# I Kronecker Delta summation (easy)

1. Aug 27, 2016

### joshmccraney

Hi PF!

As outlined in my book $\delta_{ij} \delta_{jk} = \delta_{ik}$ but don't we sum over repeated indices (and the $j$ is repeated)? Can someone explain why we do not sum in this situation?

Thanks!

2. Aug 27, 2016

### blue_leaf77

Yes it is summed over $j$. Written explicitly, the sum looks like
$$\delta_{i1} \delta_{1k} + \delta_{i2} \delta_{2k} + \ldots + \delta_{iN} \delta_{Nk}$$
You see that if $i\neq k$, all terms above will vanish.

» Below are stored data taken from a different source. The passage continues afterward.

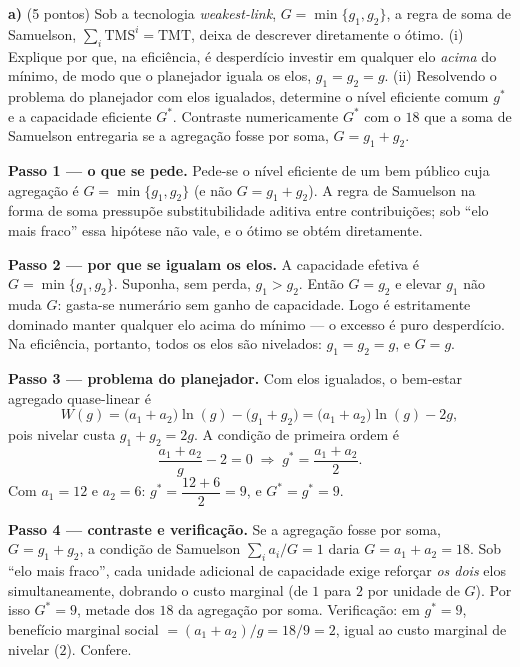 \textbf{a)} (5 pontos) Sob a tecnologia \emph{weakest-link}, $G=\min\{g_1,g_2\}$, a regra de soma de Samuelson, $\sum_i \text{TMS}^i=\text{TMT}$, deixa de descrever diretamente o ótimo. (i) Explique por que, na eficiência, é desperdício investir em qualquer elo \emph{acima} do mínimo, de modo que o planejador iguala os elos, $g_1=g_2=g$. (ii) Resolvendo o problema do planejador com elos igualados, determine o nível eficiente comum $g^{*}$ e a capacidade eficiente $G^{*}$. Contraste numericamente $G^{*}$ com o $18$ que a soma de Samuelson entregaria se a agregação fosse por soma, $G=g_1+g_2$.
\resolucaobox{7.2cm}
\begin{solucao}
\textbf{Passo 1 --- o que se pede.} Pede-se o nível eficiente de um bem público cuja agregação é $G=\min\{g_1,g_2\}$ (e não $G=g_1+g_2$). A regra de Samuelson na forma de soma pressupõe substitubilidade aditiva entre contribuições; sob ``elo mais fraco'' essa hipótese não vale, e o ótimo se obtém diretamente.

\textbf{Passo 2 --- por que se igualam os elos.} A capacidade efetiva é $G=\min\{g_1,g_2\}$. Suponha, sem perda, $g_1>g_2$. Então $G=g_2$ e elevar $g_1$ não muda $G$: gasta-se numerário sem ganho de capacidade. Logo é estritamente dominado manter qualquer elo acima do mínimo --- o excesso é puro desperdício. Na eficiência, portanto, todos os elos são nivelados: $g_1=g_2=g$, e $G=g$.

\textbf{Passo 3 --- problema do planejador.} Com elos igualados, o bem-estar agregado quase-linear é
\[
W(g)=\big(a_1+a_2\big)\ln(g)-\big(g_1+g_2\big)=\big(a_1+a_2\big)\ln(g)-2g,
\]
pois nivelar custa $g_1+g_2=2g$. A condição de primeira ordem é
\[
\frac{a_1+a_2}{g}-2=0\;\Longrightarrow\; g^{*}=\frac{a_1+a_2}{2}.
\]
Com $a_1=12$ e $a_2=6$: $g^{*}=\dfrac{12+6}{2}=9$, e $G^{*}=g^{*}=9$.

\textbf{Passo 4 --- contraste e verificação.} Se a agregação fosse por soma, $G=g_1+g_2$, a condição de Samuelson $\sum_i a_i/G=1$ daria $G=a_1+a_2=18$. Sob ``elo mais fraco'', cada unidade adicional de capacidade exige reforçar \emph{os dois} elos simultaneamente, dobrando o custo marginal (de $1$ para $2$ por unidade de $G$). Por isso $G^{*}=9$, metade dos $18$ da agregação por soma. Verificação: em $g^{*}=9$, benefício marginal social $=(a_1+a_2)/g=18/9=2$, igual ao custo marginal de nivelar ($2$). Confere.


\end{solucao}
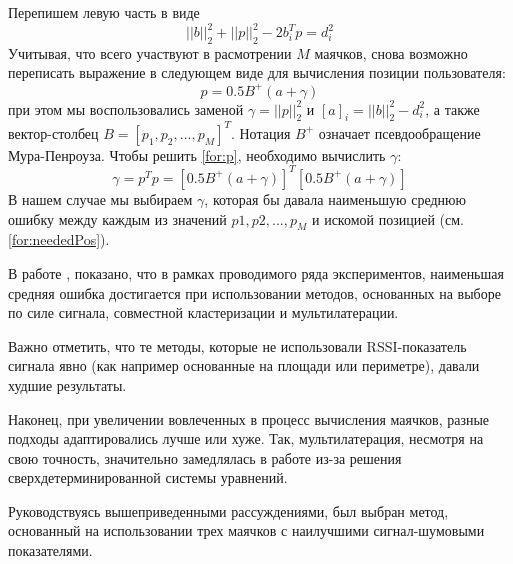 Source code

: \begin{itemize}
\[    \]
    Перепишем левую часть в виде
    \begin{equation} \label{for:neededPos}
            || b ||^2_2 + || p ||^2_2 - 2b_i^Tp = d_i^2    
    \end{equation}
    Учитывая, что всего участвуют в расмотрении $M$ маячков, снова возможно переписать выражение в следующем виде для вычисления позиции пользователя:
    \begin{equation} \label{for:p}
        p = 0.5B^+(a+\gamma)    
    \end{equation}
    при этом мы воспользовались заменой $\gamma = || p ||^2_2$ и $[a]_i = || b ||^2_2 - d_i^2$, а также вектор-столбец $B = [p_1, p_2, ..., p_M]^T$. Нотация $B^+$ означает псевдообращение Мура-Пенроуза. Чтобы решить \ref{for:p}, необходимо вычислить $\gamma$:
    \[
        \gamma = p^T p = [0.5B^+(a+\gamma)]^T [0.5B^+(a+\gamma)]
    \]
    В нашем случае мы выбираем $\gamma$, которая бы давала наименьшую среднюю ошибку между каждым из значений $p1, p2, ..., p_M$ и искомой позицией (см. \ref{for:neededPos}). \\
\end{itemize}

    В работе \cite{artemenko2012comparison}, показано, что в рамках проводимого ряда экспериментов, наименьшая средняя ошибка достигается при использовании методов, основанных на выборе по силе сигнала, совместной кластеризации и мультилатерации. 
    
    Важно отметить, что те методы, которые не использовали RSSI-по\-ка\-за\-тель сигнала явно (как например основанные на площади или периметре), давали худшие результаты. 
    
    Наконец, при увеличении вовлеченных в процесс вычисления маячков, разные подходы адаптировались лучше или хуже. Так, мультилатерация, несмотря на свою точность, значительно замедлялась в работе из-за решения сверхдетерминированной системы уравнений. 
    
    Руководствуясь вышеприведенными рассуждениями, был выбран метод, основанный на использовании трех маячков с наилучшими сигнал-шу\-мо\-вы\-ми показателями.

If $i=k$ there will be only one term surviving, therefore that sum can be written compactly as $\delta_{ik}$.

3. Aug 27, 2016

### joshmccraney

Thanks for responding blue_leaf77! Let's assume $i,j,k$ vary from $1,2,3$. Then we have $$\delta_{11} \delta_{11} + \delta_{22} \delta_{22} + \delta_{33} \delta_{33} = 3 \neq \delta_{ik}$$

Did I miss something?

4. Aug 27, 2016

### PeroK

Why would $i$ and $k$ be summed?

And, if you sum them on the right hand side you would get equality.

Last edited: Aug 27, 2016
5. Aug 27, 2016

### joshmccraney

That's what blue_leaf wrote.
Since $i$ and $k$ can range from 1,2,3 we would have$$\delta_{11} \delta_{11} + \delta_{21} \delta_{11} + \delta_{31} \delta_{11}+ \delta_{12} \delta_{21}+ \delta_{22} \delta_{21}+ \delta_{32} \delta_{21}+\cdots + \delta_{33} \delta_{33}\\=\delta_{11} \delta_{11}+\delta_{22} \delta_{22}+\delta_{33} \delta_{33}$$ which is why I was summing.

6. Aug 27, 2016

### PeroK

blue leaf summed only $j$, which is a repeated index.

7. Aug 27, 2016

### joshmccraney

Ohhhhh I see now! Shoot, yea I was doing it all wrong! Thank you both!!!